Custom, Excise & Service Tax Tribunal
South Eastern Coalfields Limited vs Commissioner Of Customs Central Excise ... on 9 January, 2025
CUSTOMS, EXCISE & SERVICE TAX APPELLATE TRIBUNAL
NEW DELHI
PRINCIPAL BENCH - COURT NO. 4
E-HEARING
Service Tax Appeal No. 50783 of 2024
(Arising out of Order-in-Original No. 01/PR.COMMR/ST/IND/2023-24 dated
27.09.2023 passed by the Pr. Commissioner, CGST & Central Excise, Indore)
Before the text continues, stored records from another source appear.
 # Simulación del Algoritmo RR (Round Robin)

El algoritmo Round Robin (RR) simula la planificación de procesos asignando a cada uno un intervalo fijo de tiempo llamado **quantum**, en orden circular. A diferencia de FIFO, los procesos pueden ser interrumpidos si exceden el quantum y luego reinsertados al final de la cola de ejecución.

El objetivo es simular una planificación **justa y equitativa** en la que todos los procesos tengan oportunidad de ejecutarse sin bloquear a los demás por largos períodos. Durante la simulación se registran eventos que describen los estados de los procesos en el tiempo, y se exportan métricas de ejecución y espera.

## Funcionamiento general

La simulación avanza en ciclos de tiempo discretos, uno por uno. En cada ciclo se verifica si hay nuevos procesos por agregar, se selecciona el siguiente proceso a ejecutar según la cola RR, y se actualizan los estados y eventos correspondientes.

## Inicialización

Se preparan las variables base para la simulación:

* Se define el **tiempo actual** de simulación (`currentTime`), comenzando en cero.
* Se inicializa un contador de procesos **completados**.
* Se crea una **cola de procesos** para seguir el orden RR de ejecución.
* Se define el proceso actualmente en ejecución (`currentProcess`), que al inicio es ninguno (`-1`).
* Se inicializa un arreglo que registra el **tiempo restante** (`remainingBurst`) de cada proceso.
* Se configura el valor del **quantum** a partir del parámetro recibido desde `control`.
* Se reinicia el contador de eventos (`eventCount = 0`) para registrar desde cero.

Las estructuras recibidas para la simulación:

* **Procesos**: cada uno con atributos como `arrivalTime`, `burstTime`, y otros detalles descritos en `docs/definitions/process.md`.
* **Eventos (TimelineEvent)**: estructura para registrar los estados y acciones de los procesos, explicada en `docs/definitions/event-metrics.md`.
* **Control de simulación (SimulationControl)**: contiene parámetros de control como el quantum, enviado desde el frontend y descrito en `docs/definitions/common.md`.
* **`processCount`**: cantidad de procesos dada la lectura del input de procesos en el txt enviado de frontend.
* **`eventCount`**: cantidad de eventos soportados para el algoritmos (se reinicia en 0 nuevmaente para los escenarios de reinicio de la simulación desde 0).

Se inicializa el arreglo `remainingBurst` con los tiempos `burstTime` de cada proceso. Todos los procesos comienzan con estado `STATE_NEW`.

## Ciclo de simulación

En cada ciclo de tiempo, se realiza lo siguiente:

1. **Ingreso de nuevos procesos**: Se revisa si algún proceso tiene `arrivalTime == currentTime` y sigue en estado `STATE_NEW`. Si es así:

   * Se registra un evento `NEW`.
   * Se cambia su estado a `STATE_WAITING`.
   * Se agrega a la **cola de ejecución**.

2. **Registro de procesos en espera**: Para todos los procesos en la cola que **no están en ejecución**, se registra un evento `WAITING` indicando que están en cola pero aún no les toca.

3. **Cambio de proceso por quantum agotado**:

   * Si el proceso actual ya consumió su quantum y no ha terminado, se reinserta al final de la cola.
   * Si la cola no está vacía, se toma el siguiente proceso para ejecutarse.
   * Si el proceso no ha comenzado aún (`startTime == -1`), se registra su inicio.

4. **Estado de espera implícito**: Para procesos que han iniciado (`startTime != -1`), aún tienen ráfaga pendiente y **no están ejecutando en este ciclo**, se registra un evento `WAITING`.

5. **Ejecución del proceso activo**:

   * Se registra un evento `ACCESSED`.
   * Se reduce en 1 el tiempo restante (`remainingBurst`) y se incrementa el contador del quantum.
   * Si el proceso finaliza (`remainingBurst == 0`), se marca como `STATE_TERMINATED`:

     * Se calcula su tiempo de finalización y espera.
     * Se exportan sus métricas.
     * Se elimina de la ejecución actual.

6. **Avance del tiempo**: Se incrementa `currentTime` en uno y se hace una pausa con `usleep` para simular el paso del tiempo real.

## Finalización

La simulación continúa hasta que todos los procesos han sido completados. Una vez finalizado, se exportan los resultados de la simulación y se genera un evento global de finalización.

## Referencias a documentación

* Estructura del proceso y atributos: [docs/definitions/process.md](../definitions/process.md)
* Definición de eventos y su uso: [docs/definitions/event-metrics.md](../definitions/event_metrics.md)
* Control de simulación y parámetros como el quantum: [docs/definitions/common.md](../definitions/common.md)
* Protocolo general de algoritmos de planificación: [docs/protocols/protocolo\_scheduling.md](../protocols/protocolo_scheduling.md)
South Eastern Coalfields Limited Appellant
SECL Bhawan, Tax Cell, Room No. 3203,
Seepat Road, Sarkanda, Bilaspur,
Chhattisgarh-495006.
Versus
Pr. Commissioner, CGST, Customs & Respondent
Central Excise, Indore GST Bhawan, Manik Bagh Palace, Indore-452014 (MP) Appearance:
Present for the Appellant: Shri Sanjay Dixit, Advocate Present for the Respondent: Ms. Jaya Kumari, Authorized Representative CORAM:
Hon'ble Dr. Rachna Gupta, Member (Judicial) Hon'ble Ms. Hemambika R. Priya, Member (Technical) Date of Hearing/Decision : 09/01/2025 Final Order No. 50054/2025 Dr. Rachna Gupta:
The appellant herein is a public sector undertaking of Government of India. 10 mining areas fall in the state of Chhattisgarh with respect to which appellant is registered with Raipur service tax commissionerate. The said mining areas have both Opencast Mines as well as the Underground Mines. Department got an intelligence that some of the mines of the appellant were collecting Silo Loading Charges over and above the 2 ST/50783/2024 price of the coal. Department formed an opinion that these charges were associated with the mode and method of loading of coal in railway wagons and that it did not have any relevance with the coal that was being transported in trucks. The loading facilities at the mines consisting of Silos with electronically controlled mechanized and Automated coal dispensing system at the loading (pit head point) suitably adapted to the MGCR System was found owned by the appellant themselves.
2. The department formed an opinion that the charges received by the appellant were attributable to the taxable service classified as cargo handling service defined under Section 65(23) of Finance Act, 1994 and were made taxable with effect from 16.08.2002. Department observed that during the period 2008-2009 to 2012- 2013, the appellant had recovered an amount of Rs. 179,14,14,961/- on account of „Silo Loading Charges‟.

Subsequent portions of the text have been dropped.